Smartphone Scolds

Here at Irreal, we've been grumpy for some time about the seemingly never-ending onslaught of articles and television pieces about the evils of smartphones. There are the academics, desperate for a publication cred., claiming that using cellphones causes young brains to turn into cement and set. There are the social scientists constantly telling us the smartphones are destroying our ability to communicate with each other, destroying families and maybe the human race. And, of course, there are the talking heads needing to fill a 90-second slot until the next advertisement.

It's apparently become too much for the Macalope too. In his usual hilarious way he takes on the anti-smartphone Luddites by pointing out that—among other things—the whole point of smartphones is communication. Communication with friends, acquaintances, and loved ones. Just because we prefer to text with our absent sister instead of listening to crazy Great-uncle Ed expound again on the Illuminati doesn't mean that we're somehow impoverishing our lives.

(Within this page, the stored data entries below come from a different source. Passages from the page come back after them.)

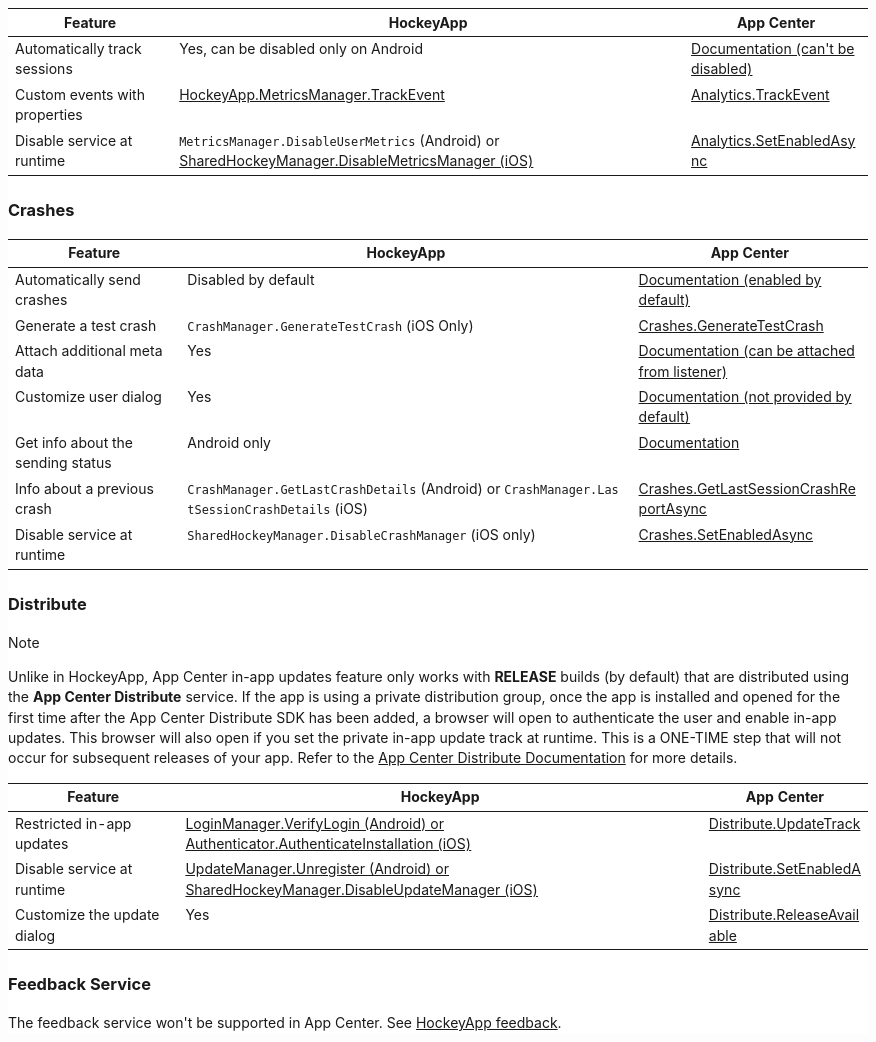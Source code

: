 Feature | HockeyApp | App Center
------- | --------- | ---
Automatically track sessions | Yes, can be disabled only on Android | [Documentation (can't be disabled)](~/sdk/analytics/xamarin.md#session-and-device-information)
Custom events with properties | [HockeyApp.MetricsManager.TrackEvent](https://support.hockeyapp.net/kb/client-integration-cross-platform/how-to-integrate-hockeyapp-with-xamarin#2-5-add-custom-events) | [Analytics.TrackEvent](~/sdk/analytics/xamarin.md#custom-events)
Disable service at runtime | `MetricsManager.DisableUserMetrics` (Android) or [SharedHockeyManager.DisableMetricsManager (iOS)](https://support.hockeyapp.net/kb/client-integration-cross-platform/how-to-integrate-hockeyapp-with-xamarin#for-ios_1) | [Analytics.SetEnabledAsync](~/sdk/analytics/xamarin.md#enable-or-disable-app-center-analytics-at-runtime)

### Crashes

Feature | HockeyApp | App Center
------- | --------- | ---
Automatically send crashes | Disabled by default | [Documentation (enabled by default)](~/sdk/crashes/xamarin.md#should-the-crash-be-processed)
Generate a test crash | `CrashManager.GenerateTestCrash` (iOS Only) | [Crashes.GenerateTestCrash](~/sdk/crashes/xamarin.md#generate-a-test-crash)
Attach additional meta data | Yes | [Documentation (can be attached from listener)](~/sdk/crashes/xamarin.md#add-attachments-to-a-crash-report)
Customize user dialog | Yes | [Documentation (not provided by default)](~/sdk/crashes/xamarin.md#ask-for-the-users-consent-to-send-a-crash-log)
Get info about the sending status | Android only | [Documentation](~/sdk/crashes/xamarin.md#get-information-about-the-sending-status-for-a-crash-log)
Info about a previous crash | `CrashManager.GetLastCrashDetails` (Android) or `CrashManager.LastSessionCrashDetails` (iOS) | [Crashes.GetLastSessionCrashReportAsync](~/sdk/crashes/xamarin.md#details-about-the-last-crash)
Disable service at runtime | `SharedHockeyManager.DisableCrashManager` (iOS only) | [Crashes.SetEnabledAsync](~/sdk/crashes/xamarin.md#enable-or-disable-app-center-crashes-at-runtime)

### Distribute

> [!NOTE]
> Unlike in HockeyApp, App Center in-app updates feature only works with **RELEASE** builds (by default) that are distributed using the **App Center Distribute** service.
If the app is using a private distribution group, once the app is installed and opened for the first time after the App Center Distribute SDK has been added, a browser will open to authenticate the user and enable in-app updates. This browser will also open if you set the private in-app update track at runtime. This is a ONE-TIME step that will not occur for subsequent releases of your app. Refer to the [App Center Distribute Documentation](~/sdk/distribute/xamarin.md#how-do-in-app-updates-work) for more details.

Feature | HockeyApp | App Center
------- | --------- | ---
Restricted in-app updates | [LoginManager.VerifyLogin (Android) or Authenticator.AuthenticateInstallation (iOS)](https://support.hockeyapp.net/kb/client-integration-cross-platform/how-to-integrate-hockeyapp-with-xamarin#2-8-add-authentication) | [Distribute.UpdateTrack](~/sdk/distribute/xamarin.md#use-private-distribution-group)
Disable service at runtime | [UpdateManager.Unregister (Android) or SharedHockeyManager.DisableUpdateManager (iOS)](https://support.hockeyapp.net/kb/client-integration-cross-platform/how-to-integrate-hockeyapp-with-xamarin#2-6-add-update-distribution) | [Distribute.SetEnabledAsync](~/sdk/distribute/xamarin.md#enable-or-disable-app-center-distribute-at-runtime)
Customize the update dialog | Yes | [Distribute.ReleaseAvailable](~/sdk/distribute/xamarin.md#customize-or-localize-the-in-app-update-dialog)

### Feedback Service
The feedback service won't be supported in App Center. See [HockeyApp feedback](feedback.md).
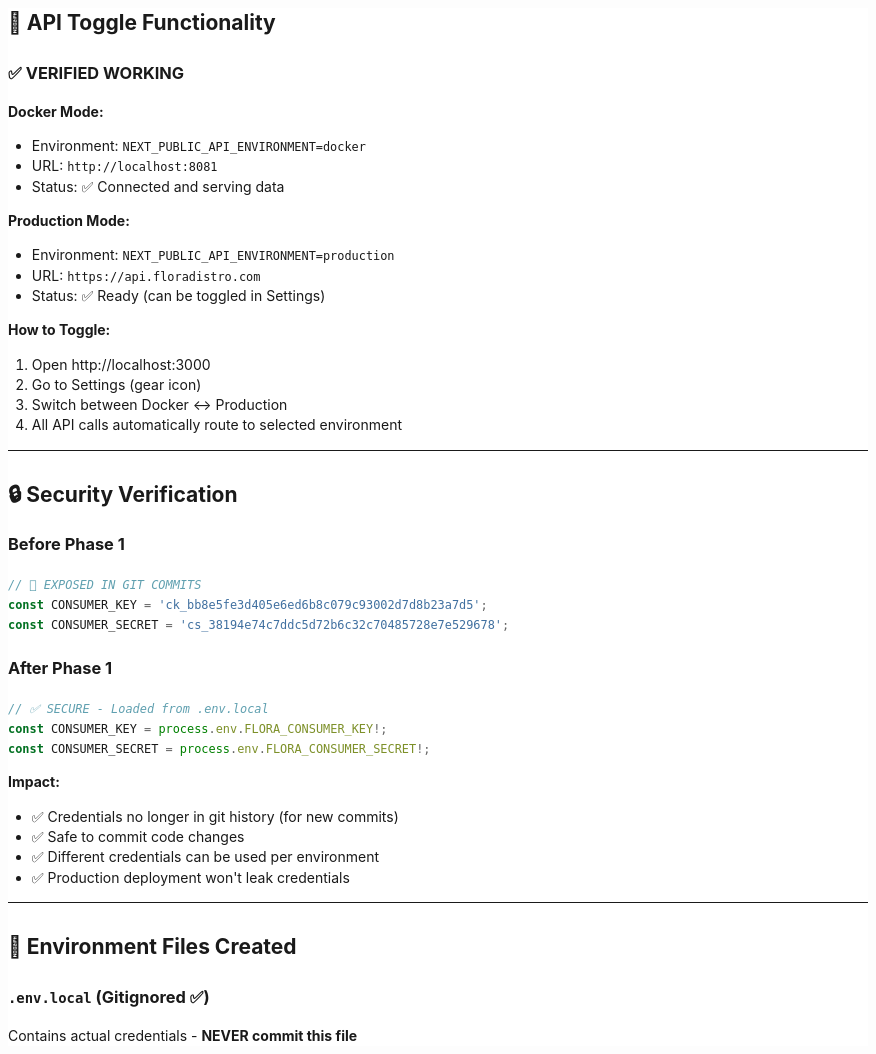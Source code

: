 ## 🔄 API Toggle Functionality

### ✅ VERIFIED WORKING

**Docker Mode:**
- Environment: `NEXT_PUBLIC_API_ENVIRONMENT=docker`
- URL: `http://localhost:8081`
- Status: ✅ Connected and serving data

**Production Mode:**
- Environment: `NEXT_PUBLIC_API_ENVIRONMENT=production`
- URL: `https://api.floradistro.com`
- Status: ✅ Ready (can be toggled in Settings)

**How to Toggle:**
1. Open http://localhost:3000
2. Go to Settings (gear icon)
3. Switch between Docker ↔ Production
4. All API calls automatically route to selected environment

---

## 🔒 Security Verification

### Before Phase 1
```javascript
// 🚨 EXPOSED IN GIT COMMITS
const CONSUMER_KEY = 'ck_bb8e5fe3d405e6ed6b8c079c93002d7d8b23a7d5';
const CONSUMER_SECRET = 'cs_38194e74c7ddc5d72b6c32c70485728e7e529678';
```

### After Phase 1
```javascript
// ✅ SECURE - Loaded from .env.local
const CONSUMER_KEY = process.env.FLORA_CONSUMER_KEY!;
const CONSUMER_SECRET = process.env.FLORA_CONSUMER_SECRET!;
```

**Impact:**
- ✅ Credentials no longer in git history (for new commits)
- ✅ Safe to commit code changes
- ✅ Different credentials can be used per environment
- ✅ Production deployment won't leak credentials

---

## 📁 Environment Files Created

### `.env.local` (Gitignored ✅)
Contains actual credentials - **NEVER commit this file**
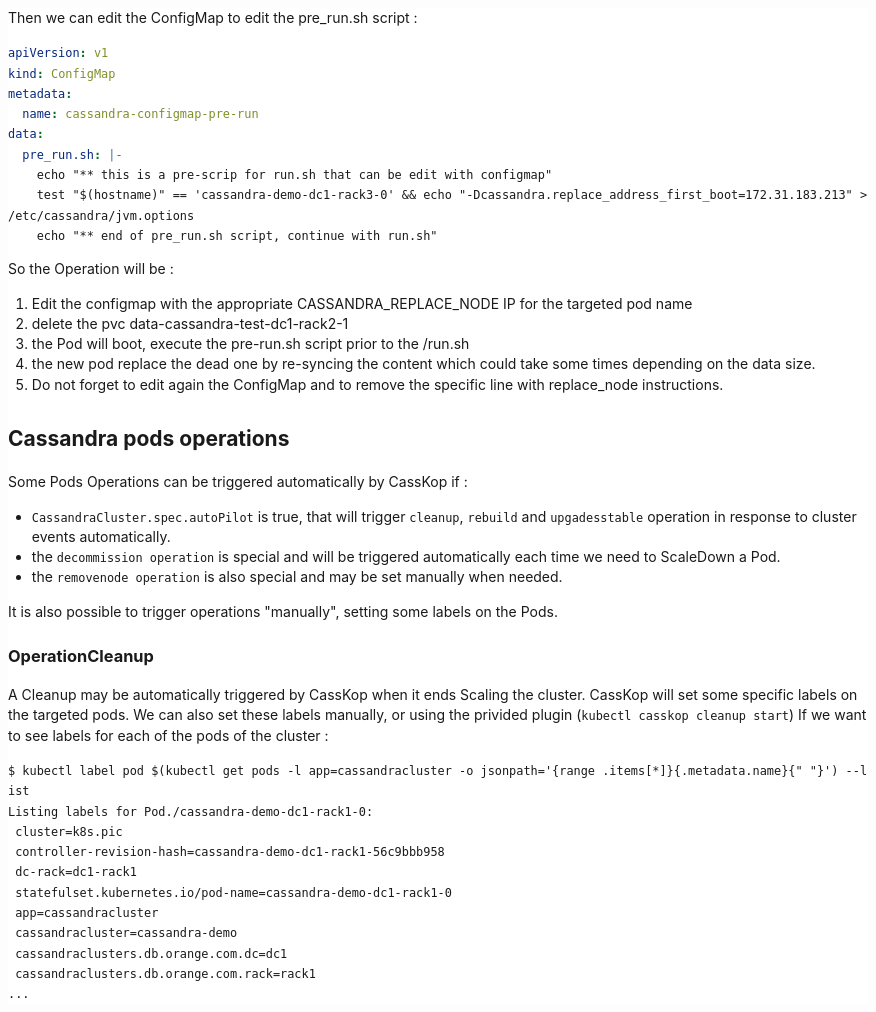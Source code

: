 Then we can edit the ConfigMap to edit the pre_run.sh script :

```yaml
apiVersion: v1
kind: ConfigMap
metadata:
  name: cassandra-configmap-pre-run
data:
  pre_run.sh: |-
    echo "** this is a pre-scrip for run.sh that can be edit with configmap"
    test "$(hostname)" == 'cassandra-demo-dc1-rack3-0' && echo "-Dcassandra.replace_address_first_boot=172.31.183.213" > /etc/cassandra/jvm.options
    echo "** end of pre_run.sh script, continue with run.sh"
```

So the Operation will be :
1. Edit the configmap with the appropriate CASSANDRA_REPLACE_NODE IP for the targeted pod name
2. delete the pvc data-cassandra-test-dc1-rack2-1
3. the Pod will boot, execute the pre-run.sh script prior to the /run.sh
4. the new pod replace the dead one by re-syncing the content which could take some times depending on the data size.
5. Do not forget to edit again the ConfigMap and to remove the specific line with replace_node instructions.


## Cassandra pods operations

Some Pods Operations can be triggered automatically by CassKop if :
- `CassandraCluster.spec.autoPilot` is true, that will trigger `cleanup`, `rebuild` and `upgadesstable` operation in
  response to cluster events automatically.
- the `decommission operation` is special and will be triggered automatically each time we need to ScaleDown a Pod.
- the `removenode operation` is also special and may be set manually when needed.

It is also possible to trigger operations "manually", setting some labels on the Pods.

### OperationCleanup

A Cleanup may be automatically triggered by CassKop when it ends Scaling the cluster.
CassKop will set some specific labels on the targeted pods.
We can also set these labels manually, or using the privided plugin (`kubectl casskop cleanup start`)
If we want to see labels for each of the pods of the cluster :

```
$ kubectl label pod $(kubectl get pods -l app=cassandracluster -o jsonpath='{range .items[*]}{.metadata.name}{" "}') --list
Listing labels for Pod./cassandra-demo-dc1-rack1-0:
 cluster=k8s.pic
 controller-revision-hash=cassandra-demo-dc1-rack1-56c9bbb958
 dc-rack=dc1-rack1
 statefulset.kubernetes.io/pod-name=cassandra-demo-dc1-rack1-0
 app=cassandracluster
 cassandracluster=cassandra-demo
 cassandraclusters.db.orange.com.dc=dc1
 cassandraclusters.db.orange.com.rack=rack1
...
```
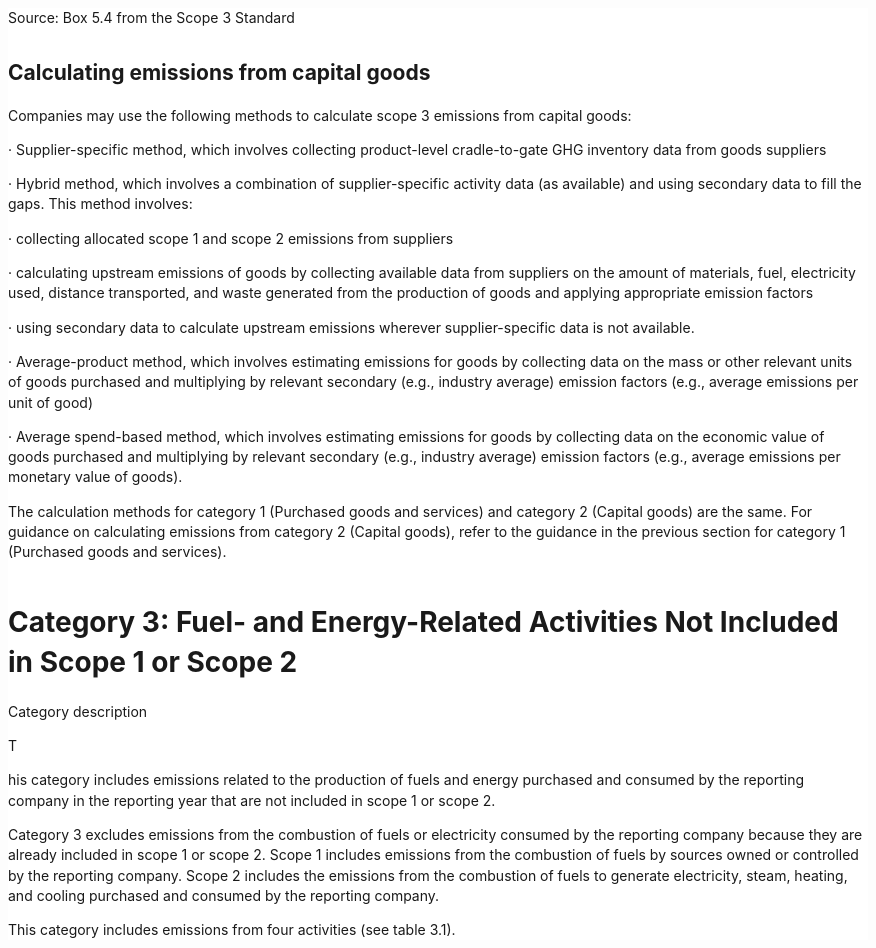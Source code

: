 Source: Box 5.4 from the Scope 3 Standard


## Calculating emissions from capital goods

Companies may use the following methods to calculate scope 3 emissions from capital goods:

· Supplier-specific method, which involves collecting product-level cradle-to-gate GHG inventory data from goods suppliers

· Hybrid method, which involves a combination of supplier-specific activity data (as available) and using secondary data to fill the gaps. This method involves:

· collecting allocated scope 1 and scope 2 emissions from suppliers

· calculating upstream emissions of goods by collecting available data from suppliers on the amount of materials, fuel, electricity used, distance transported, and waste generated from the production of goods and applying appropriate emission factors

· using secondary data to calculate upstream emissions wherever supplier-specific data is not available.

· Average-product method, which involves estimating emissions for goods by collecting data on the mass or other relevant units of goods purchased and multiplying by relevant secondary (e.g., industry average) emission factors (e.g., average emissions per unit of good)

· Average spend-based method, which involves estimating emissions for goods by collecting data on the economic value of goods purchased and multiplying by relevant secondary (e.g., industry average) emission factors (e.g., average emissions per monetary value of goods).

The calculation methods for category 1 (Purchased goods and services) and category 2 (Capital goods) are the same. For guidance on calculating emissions from category 2 (Capital goods), refer to the guidance in the previous section for category 1 (Purchased goods and services).







Category 3: Fuel- and Energy-Related Activities Not Included in Scope 1 or Scope 2
===

Category description

T

his category includes emissions related to the production of fuels and energy purchased and consumed by the reporting company in the reporting year that are not included in scope 1 or scope 2.

Category 3 excludes emissions from the combustion of fuels or electricity consumed by the reporting company because they are already included in scope 1 or scope 2. Scope 1 includes emissions from the combustion of fuels by sources owned or controlled by the reporting company. Scope 2 includes the emissions from the combustion of fuels to generate electricity, steam, heating, and cooling purchased and consumed by the reporting company.

This category includes emissions from four activities (see table 3.1).






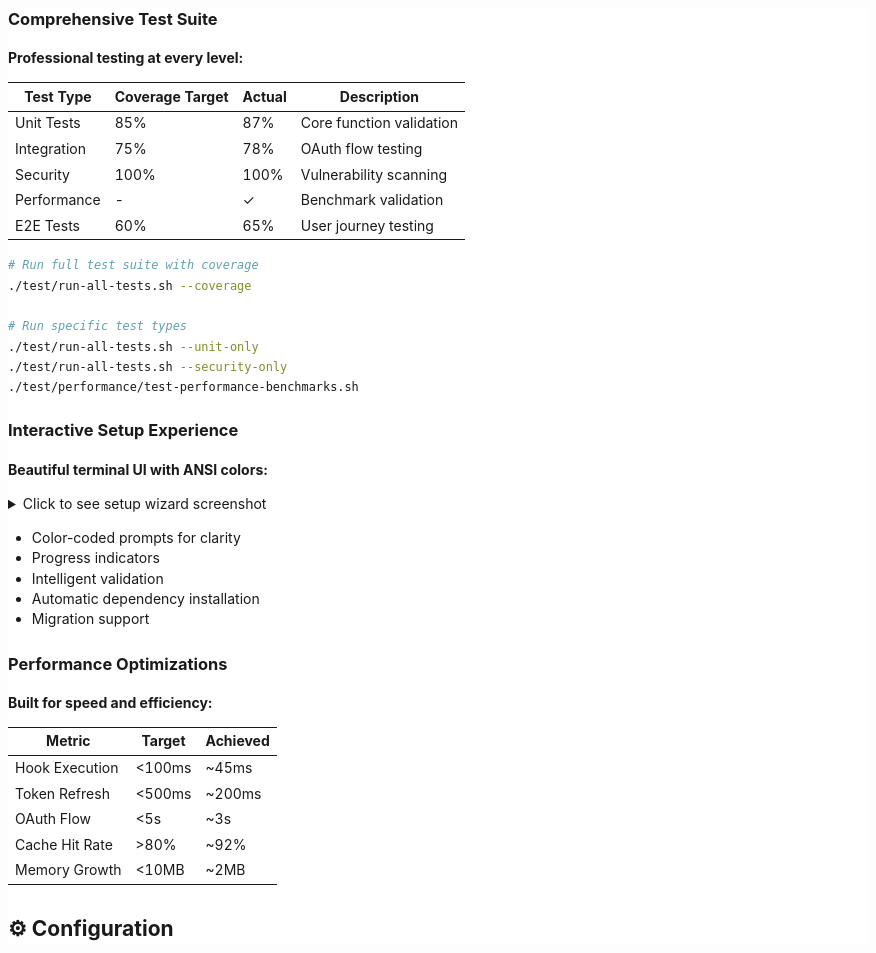 ### Comprehensive Test Suite

**Professional testing at every level:**

| Test Type | Coverage Target | Actual | Description |
|-----------|----------------|--------|-------------|
| Unit Tests | 85% | 87% | Core function validation |
| Integration | 75% | 78% | OAuth flow testing |
| Security | 100% | 100% | Vulnerability scanning |
| Performance | - | ✓ | Benchmark validation |
| E2E Tests | 60% | 65% | User journey testing |

```bash
# Run full test suite with coverage
./test/run-all-tests.sh --coverage

# Run specific test types
./test/run-all-tests.sh --unit-only
./test/run-all-tests.sh --security-only
./test/performance/test-performance-benchmarks.sh
```

### Interactive Setup Experience

**Beautiful terminal UI with ANSI colors:**

<details><summary>Click to see setup wizard screenshot</summary></details>

- Color-coded prompts for clarity
- Progress indicators
- Intelligent validation
- Automatic dependency installation
- Migration support

### Performance Optimizations

**Built for speed and efficiency:**

| Metric | Target | Achieved |
|--------|--------|----------|
| Hook Execution | <100ms | ~45ms |
| Token Refresh | <500ms | ~200ms |
| OAuth Flow | <5s | ~3s |
| Cache Hit Rate | >80% | ~92% |
| Memory Growth | <10MB | ~2MB |

## ⚙️ Configuration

One of the worst aspects is the hypocrisy. That hypocrisy is perfectly captured in a scene from the television series Blue Bloods. In it, the Police Commissioner is talking to his granddaughter when the granddaughter's cell phone beeps. “Turn it off,” he says. “But what if it's important?” she asks. “Choose,” he says. At that moment his cellphone rings and, of course, he has to answer it because he's the Police Commissioner and it might be important.

That's how it is with the smartphone scolds. Those psychologists have to keep their cellphones on during Thanksgiving dinner because patients. Those reporters have to keep theirs on too because breaking news. In other words, they're important and you aren't so turn off your phone and listen to Great-uncle Ed while they check to see if World War III has broken out.

It's always been this way, of course. Television, according the day's experts, most certainly foretold the end of the family. And don't even get me started about Rock and Roll. Every new thing is seen as a sure sign of the Apocalypse. The proper response is to ignore the doomsayers and text your pal Joey to see if his Thanksgiving dinner is going as badly as yours.